GSTP1 Polymorphisms and Gastric Cancer in a High-Risk Chinese Population

• Published in: Cancer causes & control Vol. 12; no. 8; pp. 673 - 681
• Main Authors: Setiawan, Veronica Wendy, Zhang, Zuo-Feng, Yu, Guo-Pei, Lu, Qing-Yi, Li, Yong-Liang, Lu, Ming-Lan, Wang, Ming-Rong, Guo, Chun Hua, Yu, Shun-Zhang, Kurtz, Robert C., Hsieh, Chung-Cheng
• Format: Journal Article
• Language: English
• Published: Netherlands Kluwer Academic Publishers 01.10.2001; Springer Nature B.V
• Subjects: Adult; Alcohol drinking; Alcohol use; Alleles; Blood; Cancer; Carcinogens; Case-Control Studies; China; Chronic Disease; Enzymes; Esophagus; Female; Gastric cancer; Gastritis; Genotypes; Glutathione S-Transferase pi; Glutathione Transferase - genetics; Helicobacter Infections - complications; Helicobacter pylori - immunology; Humans; Infections; Isoenzymes - genetics; Logistic Models; Male; Odds Ratio; Polymorphism, Genetic - genetics; Prevalence; Questionnaires; Research Papers; Risk Factors; Smoking; Stomach Neoplasms - genetics; Tobacco; Tobacco smoking; Tumors; China
• ISSN: 0957-5243; 1573-7225
• DOI: 10.1023/a:1011261602940

Objectives: In a population-based case-control study in Yangzhong, China, we investigated the relationship between genetic polymorphisms of GSTP1 and susceptibility to gastric cancer and its premalignant lesion, chronic gastritis.
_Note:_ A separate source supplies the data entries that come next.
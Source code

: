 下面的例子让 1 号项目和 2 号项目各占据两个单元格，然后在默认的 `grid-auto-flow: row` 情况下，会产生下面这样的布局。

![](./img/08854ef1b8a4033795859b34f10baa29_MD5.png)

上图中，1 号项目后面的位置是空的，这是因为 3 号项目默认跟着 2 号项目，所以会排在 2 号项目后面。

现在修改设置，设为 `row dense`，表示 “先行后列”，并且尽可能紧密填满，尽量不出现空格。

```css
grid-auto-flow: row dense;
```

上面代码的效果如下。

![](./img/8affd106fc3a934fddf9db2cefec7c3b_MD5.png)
The possible gene-gene interactions between GSTP1 polymorphisms and GSTM1, GSTT1 genes were explored. Methods: Epidemiologic data were collected by standard questionnaire from 133 gastric cancer cases, 166 chronic gastritis cases, and 433 cancer-free population controls. Blood samples for Helicobacter pylori and molecular marker assays were collected from 84 gastric cancer cases, 146 chronic gastritis, and 429 population controls. GSTP1 polymorphisms were determined by the PCR-RFLP method and H. pylori infection was measured by the ELISA method. Associations between certain GSTP1 genotypes and both gastric cancer and chronic gastritis were assessed by odds ratios (ORs) and 95% confidence intervals (CIs) derived from logistic regression. Results: The distributions of three GSTP1 genotypes, Ile/Ile, Ile/Val, and Val/Val, were similar in gastric cancer cases, chronic gastritis, and controls. After adjusting for age, gender, education, body mass index, pack-year of smoking, alcohol drinking, H. pylori infection, salt and fruit intakes, the adjusted ORs of Val/Val were 1.3 (95% CI: 0.1-11.2) for gastric cancer and 0.9 (95% CI: 0.2-4.8) for chronic gastritis. Combining the Val alleles (Val/Val and Ile/Val) into one group, no association was observed between GSTP1 and both gastric cancer and chronic gastritis. In addition, the allelism at the GSTP1 locus did not increase gastric cancer and chronic gastritis risks associated with the GSTM1 or GSTT1 genotypes. Conclusion: Our data suggest that the GSTP1 genotype seems not to be associated with the risk of gastric cancer and chronic gastritis in a high-risk Chinese population.